## GIVEN INFORMATION
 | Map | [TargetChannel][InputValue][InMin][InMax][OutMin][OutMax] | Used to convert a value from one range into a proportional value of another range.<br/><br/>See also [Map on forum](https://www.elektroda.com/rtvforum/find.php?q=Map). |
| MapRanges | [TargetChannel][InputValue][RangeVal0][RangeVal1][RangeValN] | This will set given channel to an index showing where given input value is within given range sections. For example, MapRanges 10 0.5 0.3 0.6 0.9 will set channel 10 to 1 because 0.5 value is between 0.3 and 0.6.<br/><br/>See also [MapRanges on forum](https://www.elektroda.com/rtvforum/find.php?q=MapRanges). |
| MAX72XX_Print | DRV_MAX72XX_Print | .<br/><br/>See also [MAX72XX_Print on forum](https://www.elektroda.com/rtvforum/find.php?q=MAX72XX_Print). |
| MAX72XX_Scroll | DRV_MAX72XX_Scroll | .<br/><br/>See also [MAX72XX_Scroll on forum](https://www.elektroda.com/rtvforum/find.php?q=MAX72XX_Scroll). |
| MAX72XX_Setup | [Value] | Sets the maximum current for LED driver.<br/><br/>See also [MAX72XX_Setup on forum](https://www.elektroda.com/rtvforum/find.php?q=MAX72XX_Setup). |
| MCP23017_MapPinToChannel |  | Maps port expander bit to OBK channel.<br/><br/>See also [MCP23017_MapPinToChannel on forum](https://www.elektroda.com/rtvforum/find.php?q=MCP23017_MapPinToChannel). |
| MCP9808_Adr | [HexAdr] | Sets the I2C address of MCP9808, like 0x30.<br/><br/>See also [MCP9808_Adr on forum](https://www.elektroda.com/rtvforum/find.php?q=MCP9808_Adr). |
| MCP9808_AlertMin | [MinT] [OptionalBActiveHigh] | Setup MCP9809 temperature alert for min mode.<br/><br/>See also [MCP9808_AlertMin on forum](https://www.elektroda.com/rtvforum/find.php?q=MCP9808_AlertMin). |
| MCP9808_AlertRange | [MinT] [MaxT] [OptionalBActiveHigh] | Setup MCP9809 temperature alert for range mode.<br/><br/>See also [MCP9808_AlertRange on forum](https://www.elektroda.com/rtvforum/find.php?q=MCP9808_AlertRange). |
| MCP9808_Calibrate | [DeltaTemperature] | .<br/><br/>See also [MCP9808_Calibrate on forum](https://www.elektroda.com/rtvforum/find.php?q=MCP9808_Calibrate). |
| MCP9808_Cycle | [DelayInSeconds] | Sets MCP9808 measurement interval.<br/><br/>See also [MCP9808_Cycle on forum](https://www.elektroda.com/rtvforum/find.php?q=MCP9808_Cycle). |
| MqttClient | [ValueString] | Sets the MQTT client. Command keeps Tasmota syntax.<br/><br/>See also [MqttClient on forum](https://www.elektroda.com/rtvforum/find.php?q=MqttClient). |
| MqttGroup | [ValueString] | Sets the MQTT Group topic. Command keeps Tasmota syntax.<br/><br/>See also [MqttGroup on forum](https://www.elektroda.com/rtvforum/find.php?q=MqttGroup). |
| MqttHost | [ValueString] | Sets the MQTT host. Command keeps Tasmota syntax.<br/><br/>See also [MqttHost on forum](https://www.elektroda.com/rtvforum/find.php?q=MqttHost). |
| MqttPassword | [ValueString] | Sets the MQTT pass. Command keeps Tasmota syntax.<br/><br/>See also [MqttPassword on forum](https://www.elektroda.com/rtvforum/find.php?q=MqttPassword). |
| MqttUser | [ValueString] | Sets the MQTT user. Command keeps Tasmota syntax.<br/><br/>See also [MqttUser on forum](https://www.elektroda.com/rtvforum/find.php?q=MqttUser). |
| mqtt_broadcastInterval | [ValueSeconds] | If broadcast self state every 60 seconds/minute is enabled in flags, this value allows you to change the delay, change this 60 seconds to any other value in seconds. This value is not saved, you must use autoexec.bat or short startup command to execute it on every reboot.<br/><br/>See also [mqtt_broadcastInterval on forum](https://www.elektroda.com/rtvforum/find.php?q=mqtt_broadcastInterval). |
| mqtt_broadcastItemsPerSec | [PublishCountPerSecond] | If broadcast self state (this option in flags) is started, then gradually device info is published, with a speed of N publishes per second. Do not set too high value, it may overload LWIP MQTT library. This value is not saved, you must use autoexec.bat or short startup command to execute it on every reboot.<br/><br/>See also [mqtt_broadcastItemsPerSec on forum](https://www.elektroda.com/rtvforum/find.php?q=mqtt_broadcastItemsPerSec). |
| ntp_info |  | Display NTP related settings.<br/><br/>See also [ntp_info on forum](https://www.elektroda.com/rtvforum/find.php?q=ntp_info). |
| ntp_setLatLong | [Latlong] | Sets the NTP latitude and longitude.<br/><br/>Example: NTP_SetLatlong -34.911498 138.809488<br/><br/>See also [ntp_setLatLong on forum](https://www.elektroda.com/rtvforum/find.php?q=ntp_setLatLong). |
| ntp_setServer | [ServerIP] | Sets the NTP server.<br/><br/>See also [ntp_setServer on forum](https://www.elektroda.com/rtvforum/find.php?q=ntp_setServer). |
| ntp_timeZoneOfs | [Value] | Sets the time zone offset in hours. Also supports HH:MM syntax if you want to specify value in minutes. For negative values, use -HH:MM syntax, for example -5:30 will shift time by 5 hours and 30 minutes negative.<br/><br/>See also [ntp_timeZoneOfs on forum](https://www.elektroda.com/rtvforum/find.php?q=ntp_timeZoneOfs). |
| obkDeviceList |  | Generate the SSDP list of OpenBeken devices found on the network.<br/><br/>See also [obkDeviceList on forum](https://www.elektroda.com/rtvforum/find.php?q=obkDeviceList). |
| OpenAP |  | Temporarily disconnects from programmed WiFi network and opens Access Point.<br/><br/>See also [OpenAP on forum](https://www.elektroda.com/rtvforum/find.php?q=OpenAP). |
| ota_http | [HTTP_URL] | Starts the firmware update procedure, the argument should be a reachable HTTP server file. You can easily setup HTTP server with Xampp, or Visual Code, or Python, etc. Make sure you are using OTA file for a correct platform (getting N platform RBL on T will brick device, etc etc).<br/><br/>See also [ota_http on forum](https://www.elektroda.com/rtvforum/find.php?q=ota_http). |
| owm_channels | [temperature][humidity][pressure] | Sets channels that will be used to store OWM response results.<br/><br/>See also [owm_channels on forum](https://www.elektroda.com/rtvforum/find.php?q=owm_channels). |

## TASK ITEM
Copy every line of the records above, starting with the first, up to and including the line containing "MCP9808_Adr | [HexAdr]".

## OUTPUT FOR THIS EXERCISE
 | Map | [TargetChannel][InputValue][InMin][InMax][OutMin][OutMax] | Used to convert a value from one range into a proportional value of another range.<br/><br/>See also [Map on forum](https://www.elektroda.com/rtvforum/find.php?q=Map). |
| MapRanges | [TargetChannel][InputValue][RangeVal0][RangeVal1][RangeValN] | This will set given channel to an index showing where given input value is within given range sections. For example, MapRanges 10 0.5 0.3 0.6 0.9 will set channel 10 to 1 because 0.5 value is between 0.3 and 0.6.<br/><br/>See also [MapRanges on forum](https://www.elektroda.com/rtvforum/find.php?q=MapRanges). |
| MAX72XX_Print | DRV_MAX72XX_Print | .<br/><br/>See also [MAX72XX_Print on forum](https://www.elektroda.com/rtvforum/find.php?q=MAX72XX_Print). |
| MAX72XX_Scroll | DRV_MAX72XX_Scroll | .<br/><br/>See also [MAX72XX_Scroll on forum](https://www.elektroda.com/rtvforum/find.php?q=MAX72XX_Scroll). |
| MAX72XX_Setup | [Value] | Sets the maximum current for LED driver.<br/><br/>See also [MAX72XX_Setup on forum](https://www.elektroda.com/rtvforum/find.php?q=MAX72XX_Setup). |
| MCP23017_MapPinToChannel |  | Maps port expander bit to OBK channel.<br/><br/>See also [MCP23017_MapPinToChannel on forum](https://www.elektroda.com/rtvforum/find.php?q=MCP23017_MapPinToChannel). |
| MCP9808_Adr | [HexAdr] | Sets the I2C address of MCP9808, like 0x30.<br/><br/>See also [MCP9808_Adr on forum](https://www.elektroda.com/rtvforum/find.php?q=MCP9808_Adr). |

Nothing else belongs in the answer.